A Walk in Someone Else’s Shoes


Two fundamental tasks at a Childhelp Village are to help the children maintain their dignity and to keep them safe. I learned first hand the value of ‘dignity’ during an incident that involved two children ‘running away.’

As I came out of the chapel one Summer morning I saw two boys running across the field toward the woods. Another staff person was in hot pursuit. You learn to join the run in that type of situation. So I followed them across the field and down into the woods.  The boys crossed the fence that separated the field from the woods and headed into a ravine.  There was no trail so we were picking our way through the brush. The other staff person had caught up with one of the young men and was talking with him in the field.  I decided to just go with the other young man- staying within sight.  We walked through briars and jumped across the creek, several times.  He was not very happy that I was tagging along but as we worked our way through the underbrush I was able to begin to engage the young man in conversation.  Another child had made him mad in the group home so he decided to run. He said “that’s what I do when I’m mad, I run.”

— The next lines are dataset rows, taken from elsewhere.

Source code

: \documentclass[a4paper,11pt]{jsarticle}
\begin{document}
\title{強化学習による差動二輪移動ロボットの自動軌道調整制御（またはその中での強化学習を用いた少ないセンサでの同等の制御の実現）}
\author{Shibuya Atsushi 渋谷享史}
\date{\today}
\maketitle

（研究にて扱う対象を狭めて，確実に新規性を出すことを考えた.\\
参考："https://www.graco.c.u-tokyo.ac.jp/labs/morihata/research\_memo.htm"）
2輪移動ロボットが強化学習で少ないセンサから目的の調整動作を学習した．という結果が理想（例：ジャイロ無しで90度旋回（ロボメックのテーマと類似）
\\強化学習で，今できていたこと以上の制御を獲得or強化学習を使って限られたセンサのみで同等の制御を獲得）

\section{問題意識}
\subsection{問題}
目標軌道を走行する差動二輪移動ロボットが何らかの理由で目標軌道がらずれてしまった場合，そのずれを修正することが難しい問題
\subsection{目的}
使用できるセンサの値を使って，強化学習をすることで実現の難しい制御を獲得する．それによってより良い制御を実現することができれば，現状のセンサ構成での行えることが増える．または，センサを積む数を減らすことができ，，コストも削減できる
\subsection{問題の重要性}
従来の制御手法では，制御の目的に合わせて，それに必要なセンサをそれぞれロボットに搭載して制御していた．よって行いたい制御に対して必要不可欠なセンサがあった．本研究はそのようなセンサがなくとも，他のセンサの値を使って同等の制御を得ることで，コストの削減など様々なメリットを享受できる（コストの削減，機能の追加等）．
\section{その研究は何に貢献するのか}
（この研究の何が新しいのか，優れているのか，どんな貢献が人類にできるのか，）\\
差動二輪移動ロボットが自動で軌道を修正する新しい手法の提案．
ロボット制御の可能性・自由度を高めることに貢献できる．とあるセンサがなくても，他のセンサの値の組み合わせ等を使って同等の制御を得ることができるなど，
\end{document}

We walked all the way down the creek until we reached the road, crossed the bridge and started up danger hill.  By that time the child’s anger had cooled.  I asked if he was ready to go to school.  He said ‘yes’.   We walked up the hill to the school and into his class.  The child just needed some space.  By showing him the respect of allowing him to calm down on his own terms he was able to practice another quality that we encourage- “Self-control” and make a wise decision about the next part of his morning.  That whole experience reminded me of the value that ‘respect’ or trying to ‘walk in the other person’s shoes’ can have as we try to make the Village a place where the children feel they are safe and among people who care for them.